Composition française

"Racontez votre meilleur souvenir de vacances."
N'y comptez pas.

mercredi, 11 juillet 2007

Vacances

"Avant de partir en vacances, la femme saupoudrera de poivre de Cayenne les endroits où elle craint les rats, après avoir enlevé les taches de nicotine sur les cendriers de porcelaine avec du sel et un torchon." Depuis que j’ai renoncé au tabac, plus besoin de sel pour ravoir les cendriers. En revanche, on n’est jamais à l’abri des rats : les conseils de Vialatte peuvent donc se révéler précieux.
Valises bouclées et poivre répandu, nous partons pour quelques jours.

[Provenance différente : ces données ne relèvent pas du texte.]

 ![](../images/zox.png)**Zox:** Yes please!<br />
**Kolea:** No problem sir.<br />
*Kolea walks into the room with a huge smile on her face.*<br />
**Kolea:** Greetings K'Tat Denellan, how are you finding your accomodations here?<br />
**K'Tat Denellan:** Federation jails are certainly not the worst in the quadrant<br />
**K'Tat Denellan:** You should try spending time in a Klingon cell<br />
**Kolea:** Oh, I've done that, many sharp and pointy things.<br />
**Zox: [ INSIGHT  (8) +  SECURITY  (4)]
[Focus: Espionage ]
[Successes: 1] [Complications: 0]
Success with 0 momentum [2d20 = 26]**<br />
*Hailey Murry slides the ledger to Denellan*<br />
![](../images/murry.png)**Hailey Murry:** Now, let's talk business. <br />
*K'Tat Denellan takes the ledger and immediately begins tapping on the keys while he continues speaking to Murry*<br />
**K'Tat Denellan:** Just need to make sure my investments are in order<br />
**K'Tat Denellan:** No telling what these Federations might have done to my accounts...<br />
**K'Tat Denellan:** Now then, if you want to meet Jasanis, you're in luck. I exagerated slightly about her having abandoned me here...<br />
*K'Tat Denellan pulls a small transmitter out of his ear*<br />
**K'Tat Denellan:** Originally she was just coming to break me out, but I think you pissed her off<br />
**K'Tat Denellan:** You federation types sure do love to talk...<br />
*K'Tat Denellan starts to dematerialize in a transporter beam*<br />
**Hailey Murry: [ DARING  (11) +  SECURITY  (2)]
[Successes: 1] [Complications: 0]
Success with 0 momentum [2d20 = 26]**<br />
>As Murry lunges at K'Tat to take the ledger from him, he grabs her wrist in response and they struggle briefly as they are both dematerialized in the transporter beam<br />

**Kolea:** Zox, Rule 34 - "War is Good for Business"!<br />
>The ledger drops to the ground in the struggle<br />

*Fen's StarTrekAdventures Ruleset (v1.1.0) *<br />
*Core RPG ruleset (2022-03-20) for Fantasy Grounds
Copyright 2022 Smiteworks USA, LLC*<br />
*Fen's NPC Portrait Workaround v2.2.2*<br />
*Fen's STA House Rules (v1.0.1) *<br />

Non pour le XIIIe arrondissement, comme le préconisait encore Vialatte, mais pour d’autres campagnes, que j’espère épargnées à ce jour par les hordes bataves.

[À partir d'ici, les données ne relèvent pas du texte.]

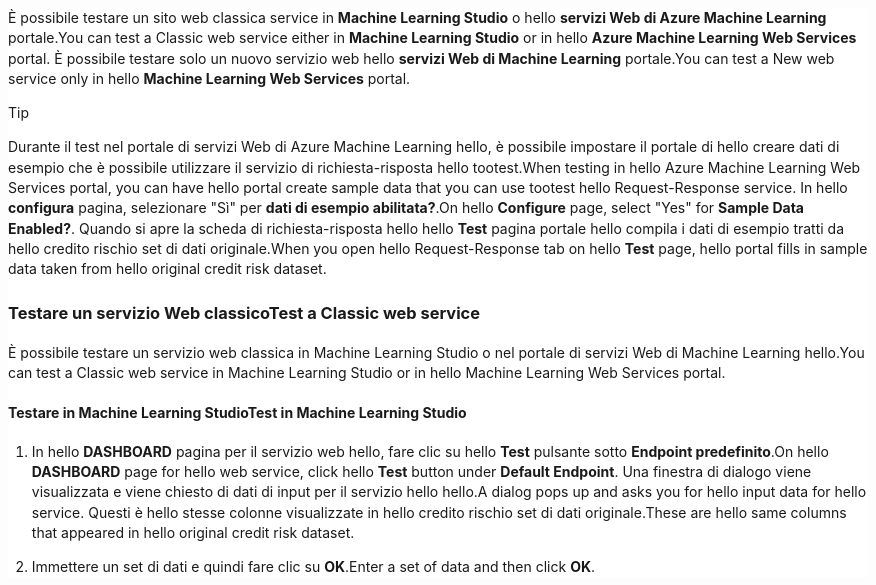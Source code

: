 > 
> 

<span data-ttu-id="4ee59-207">È possibile testare un sito web classica service in **Machine Learning Studio** o hello **servizi Web di Azure Machine Learning** portale.</span><span class="sxs-lookup"><span data-stu-id="4ee59-207">You can test a Classic web service either in **Machine Learning Studio** or in hello **Azure Machine Learning Web Services** portal.</span></span>
<span data-ttu-id="4ee59-208">È possibile testare solo un nuovo servizio web hello **servizi Web di Machine Learning** portale.</span><span class="sxs-lookup"><span data-stu-id="4ee59-208">You can test a New web service only in hello **Machine Learning Web Services** portal.</span></span>

> [!TIP]
> <span data-ttu-id="4ee59-209">Durante il test nel portale di servizi Web di Azure Machine Learning hello, è possibile impostare il portale di hello creare dati di esempio che è possibile utilizzare il servizio di richiesta-risposta hello tootest.</span><span class="sxs-lookup"><span data-stu-id="4ee59-209">When testing in hello Azure Machine Learning Web Services portal, you can have hello portal create sample data that you can use tootest hello Request-Response service.</span></span> <span data-ttu-id="4ee59-210">In hello **configura** pagina, selezionare "Sì" per **dati di esempio abilitata?**.</span><span class="sxs-lookup"><span data-stu-id="4ee59-210">On hello **Configure** page, select "Yes" for **Sample Data Enabled?**.</span></span> <span data-ttu-id="4ee59-211">Quando si apre la scheda di richiesta-risposta hello hello **Test** pagina portale hello compila i dati di esempio tratti da hello credito rischio set di dati originale.</span><span class="sxs-lookup"><span data-stu-id="4ee59-211">When you open hello Request-Response tab on hello **Test** page, hello portal fills in sample data taken from hello original credit risk dataset.</span></span>

### <a name="test-a-classic-web-service"></a><span data-ttu-id="4ee59-212">Testare un servizio Web classico</span><span class="sxs-lookup"><span data-stu-id="4ee59-212">Test a Classic web service</span></span>

<span data-ttu-id="4ee59-213">È possibile testare un servizio web classica in Machine Learning Studio o nel portale di servizi Web di Machine Learning hello.</span><span class="sxs-lookup"><span data-stu-id="4ee59-213">You can test a Classic web service in Machine Learning Studio or in hello Machine Learning Web Services portal.</span></span> 

#### <a name="test-in-machine-learning-studio"></a><span data-ttu-id="4ee59-214">Testare in Machine Learning Studio</span><span class="sxs-lookup"><span data-stu-id="4ee59-214">Test in Machine Learning Studio</span></span>

1. <span data-ttu-id="4ee59-215">In hello **DASHBOARD** pagina per il servizio web hello, fare clic su hello **Test** pulsante sotto **Endpoint predefinito**.</span><span class="sxs-lookup"><span data-stu-id="4ee59-215">On hello **DASHBOARD** page for hello web service, click hello **Test** button under **Default Endpoint**.</span></span> <span data-ttu-id="4ee59-216">Una finestra di dialogo viene visualizzata e viene chiesto di dati di input per il servizio hello hello.</span><span class="sxs-lookup"><span data-stu-id="4ee59-216">A dialog pops up and asks you for hello input data for hello service.</span></span> <span data-ttu-id="4ee59-217">Questi è hello stesse colonne visualizzate in hello credito rischio set di dati originale.</span><span class="sxs-lookup"><span data-stu-id="4ee59-217">These are hello same columns that appeared in hello original credit risk dataset.</span></span>  

2. <span data-ttu-id="4ee59-218">Immettere un set di dati e quindi fare clic su **OK**.</span><span class="sxs-lookup"><span data-stu-id="4ee59-218">Enter a set of data and then click **OK**.</span></span> 


[3]: ./media/machine-learning-walkthrough-5-publish-web-service/publish3.png
[3a]: ./media/machine-learning-walkthrough-5-publish-web-service/publish3a.png
[4]: ./media/machine-learning-walkthrough-5-publish-web-service/publish4.png
[5]: ./media/machine-learning-walkthrough-5-publish-web-service/publish5.png
[6]: ./media/machine-learning-walkthrough-5-publish-web-service/publish6.png
[evaluate-model]: https://msdn.microsoft.com/library/azure/927d65ac-3b50-4694-9903-20f6c1672089/
[execute-r-script]: https://msdn.microsoft.com/library/azure/30806023-392b-42e0-94d6-6b775a6e0fd5/
[metadata-editor]: https://msdn.microsoft.com/library/azure/370b6676-c11c-486f-bf73-35349f842a66/
[normalize-data]: https://msdn.microsoft.com/library/azure/986df333-6748-4b85-923d-871df70d6aaf/
[score-model]: https://msdn.microsoft.com/library/azure/401b4f92-e724-4d5a-be81-d5b0ff9bdb33/
[split]: https://msdn.microsoft.com/library/azure/70530644-c97a-4ab6-85f7-88bf30a8be5f/
[train-model]: https://msdn.microsoft.com/library/azure/5cc7053e-aa30-450d-96c0-dae4be720977/
[two-class-boosted-decision-tree]: https://msdn.microsoft.com/library/azure/e3c522f8-53d9-4829-8ea4-5c6a6b75330c/
[two-class-support-vector-machine]: https://msdn.microsoft.com/library/azure/12d8479b-74b4-4e67-b8de-d32867380e20/
[project-columns]: https://msdn.microsoft.com/en-us/library/azure/1ec722fa-b623-4e26-a44e-a50c6d726223/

Blog interrompu jusqu’à la fin du mois. N’oubliez pas les Christine, les Marthe et les Juliette : "Donnez-leur un cornet de cerises et l’exemple d’une vie parfaitement droite, exempte de toute compromission."

lundi, 09 juillet 2007

Courses ingrates

Brève incursion, ce week-end, en pays landais. Temps exécrable, routes embouteillées, bord de mer hideux. La soirée, dans un hôtel tranquille de Dax, rachète heureusement l’horreur du dimanche après-midi. Le décor et la clientèle de curistes valétudinaires barbotant dans leur potage pouvaient laisser craindre le pire ; le menu est copieux, le tursan très honnête et l’armagnac digne d’éloge. Mais cela valait-il le voyage ?

samedi, 07 juillet 2007

Colours 2

On connaissait les clowns blancs et les clowns rouges. Nous avons maintenant les clowns roses. Ils ne font rire personne.

vendredi, 06 juillet 2007

Poissons et poissonnets

Les L. nous proposent d’aller demain dîner d’une friture dans la vallée de la Sioule. L’idée est tout à fait louable, et nous ne serons point trop vétilleux sur l’origine du fretin, pourvu qu’un pot de blanc bien frais l’accompagne.
Hasard objectif et associations d’idées : en feuilletant cet après-midi un mince volume de proses de Follain, je m’étais amusé qu’il fît référence à deux reprises — et à quelques pages d’intervalle — à sainte Thérèse saisie par une de ses visions extatiques alors qu’elle « faisait frire des poissons pour la communauté ». Ce qui « ne l’empêchait pourtant pas de surveiller dans la poêle les poissonnets et de ne pas les laisser brûler » (dans Le Magasin pittoresque, Amiot-Lenganey, Cairon, 1991). Je me rappelle aussi ce dessin très naïf d’un saint Antoine prêchant aux poissons, sur le plâtre d’un mur, dans une église italienne, à Arezzo, peut-être.
Quelle que soit la qualité de la friture, nous la mangerons... religieusement.